Je suis le canal de Soulanges. Depuis plus d’un siècle, je traverse tranquillement la région de Vaudreuil-Soulanges, entouré d’arbres, de champs et du vent qui fait frissonner l’eau à ma surface. Je ne suis qu’un long ruban d’eau creusé par les humains, mais j’ai vu passer beaucoup de vies et de paysages. Je suis né à la fin du XIXᵉ siècle. Les humains m’ont creusé pour aider les bateaux à éviter les rapides puissants du fleuve Saint-Laurent. Pendant des années, j’ai servi de passage sûr entre les rives. Des navires marchands, des bateaux à vapeur et même de petites embarcations ont glissé lentement sur mon eau calme. Les écluses s’ouvraient et se refermaient, et je sentais le mouvement constant des voyageurs qui traversaient la région. Mais pendant que les humains travaillaient autour de moi, la nature ne m’a jamais quitté. Des saules et des érables ont grandi sur mes berges. Les oiseaux se sont installés dans les branches et les canards ont commencé à nager sur mon eau. Au printemps, la neige fondait et je me remplissais d’eau fraîche. L’été, le soleil faisait briller ma surface comme un miroir. L’automne, les feuilles rouges et dorées tombaient doucement sur moi. Et l’hiver, la glace me recouvrait parfois d’un long manteau blanc. Avec les années, j’ai vu Vaudreuil-Soulanges changer. Les villages ont grandi, les routes sont apparues et les voitures ont remplacé plusieurs bateaux. Un jour, les navires ont cessé de passer sur mon eau.

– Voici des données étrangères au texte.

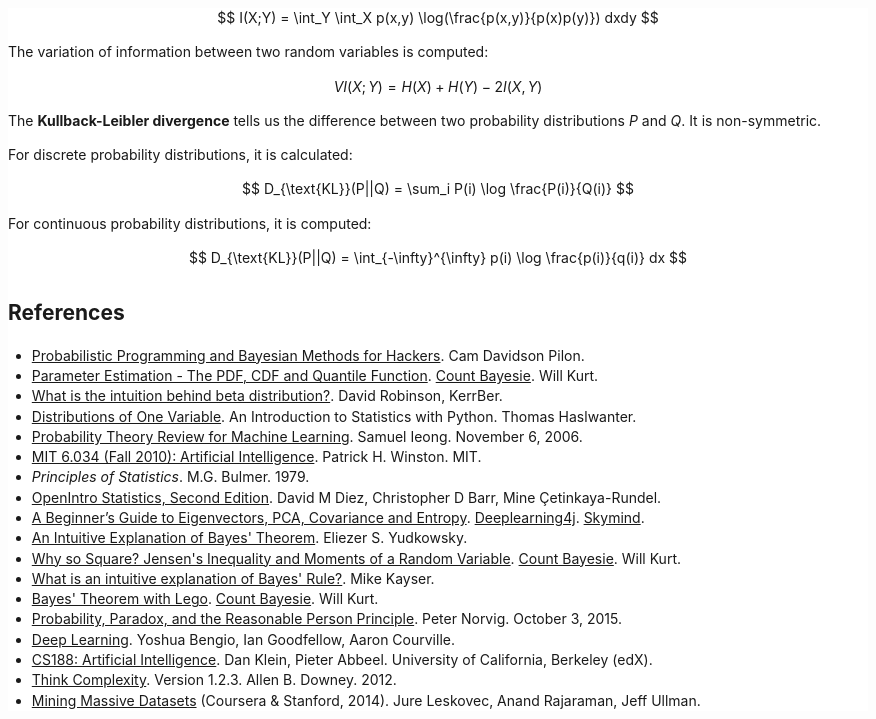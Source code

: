 $$
I(X;Y) = \int_Y \int_X p(x,y) \log(\frac{p(x,y)}{p(x)p(y)}) dxdy
$$

The variation of information between two random variables is computed:

$$
VI(X;Y) = H(X) + H(Y) - 2I(X,Y)
$$

The __Kullback-Leibler divergence__ tells us the difference between two probability distributions $P$ and $Q$. It is non-symmetric.

For discrete probability distributions, it is calculated:

$$
D_{\text{KL}}(P||Q) = \sum_i P(i) \log \frac{P(i)}{Q(i)}
$$

For continuous probability distributions, it is computed:

$$
D_{\text{KL}}(P||Q) = \int_{-\infty}^{\infty} p(i) \log \frac{p(i)}{q(i)} dx
$$

## References

- [Probabilistic Programming and Bayesian Methods for Hackers](https://github.com/CamDavidsonPilon/Probabilistic-Programming-and-Bayesian-Methods-for-Hackers). Cam Davidson Pilon.
- [Parameter Estimation - The PDF, CDF and Quantile Function](http://www.countbayesie.com/blog/2015/4/4/parameter-estimation-the-pdf-cdf-and-quantile-function). [Count Bayesie](https://www.countbayesie.com/). Will Kurt.
- [What is the intuition behind beta distribution?](http://stats.stackexchange.com/questions/47771/what-is-the-intuition-behind-beta-distribution/47782#47782). David Robinson, KerrBer.
- [Distributions of One Variable](http://work.thaslwanter.at/Stats/html/statsDistributions.html). An Introduction to Statistics with Python. Thomas Haslwanter.
- [Probability Theory Review for Machine Learning](https://see.stanford.edu/materials/aimlcs229/cs229-prob.pdf). Samuel Ieong. November 6, 2006.
- [MIT 6.034 (Fall 2010): Artificial Intelligence](http://ocw.mit.edu/courses/electrical-engineering-and-computer-science/6-034-artificial-intelligence-fall-2010/). Patrick H. Winston. MIT.
- _Principles of Statistics_. M.G. Bulmer. 1979.
- [OpenIntro Statistics, Second Edition](https://www.openintro.org/stat/textbook.php?stat_book=os). David M Diez, Christopher D Barr, Mine Çetinkaya-Rundel.
- [A Beginner’s Guide to Eigenvectors, PCA, Covariance and Entropy](http://deeplearning4j.org/eigenvector). [Deeplearning4j](http://deeplearning4j.org/). [Skymind](http://www.skymind.io/).
- [An Intuitive Explanation of Bayes' Theorem](http://www.yudkowsky.net/rational/bayes). Eliezer S. Yudkowsky.
- [Why so Square? Jensen's Inequality and Moments of a Random Variable](https://www.countbayesie.com/blog/2015/4/23/why-so-square-jensens-inequality-and-moments-of-a-random-variable). [Count Bayesie](https://www.countbayesie.com/). Will Kurt.
- [What is an intuitive explanation of Bayes' Rule?](http://www.quora.com/Probability/How-do-you-explain-Bayes-Theorem-in-simple-words). Mike Kayser.
- [Bayes' Theorem with Lego](http://www.countbayesie.com/blog/2015/2/18/bayes-theorem-with-lego). [Count Bayesie](https://www.countbayesie.com/). Will Kurt.
- [Probability, Paradox, and the Reasonable Person Principle](http://nbviewer.ipython.org/url/norvig.com/ipython/Probability.ipynb). Peter Norvig. October 3, 2015.
- [Deep Learning](http://www-labs.iro.umontreal.ca/~bengioy/dlbook/). Yoshua Bengio, Ian Goodfellow, Aaron Courville.
- [CS188: Artificial Intelligence](https://www.edx.org/course/artificial-intelligence-uc-berkeleyx-cs188-1x). Dan Klein, Pieter Abbeel. University of California, Berkeley (edX).
- [Think Complexity](http://www.greenteapress.com/compmod/). Version 1.2.3. Allen B. Downey. 2012.
- [Mining Massive Datasets](https://www.coursera.org/course/mmds) (Coursera & Stanford, 2014). Jure Leskovec, Anand Rajaraman, Jeff Ullman.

On a construit un autre canal plus grand ailleurs sur le fleuve, et je suis devenu plus silencieux. Pourtant, je ne suis pas oublié. Aujourd’hui, les gens viennent marcher ou faire du vélo le long de mes berges. Ils regardent l’eau tranquille, les arbres et les oiseaux qui vivent près de moi. Certains s’arrêtent simplement pour profiter du calme de la nature. Moi, je continue d’exister au cœur de ce paysage. Même si je ne transporte plus de navires, je transporte encore des souvenirs. Le vent qui glisse sur mon eau, les feuilles qui tombent et les pas des promeneurs me rappellent que la nature de Vaudreuil-Soulanges est toujours vivante autour de moi. Je suis le canal de Soulanges, témoin silencieux du temps qui passe et de la nature qui continue de grandir sur mes rives.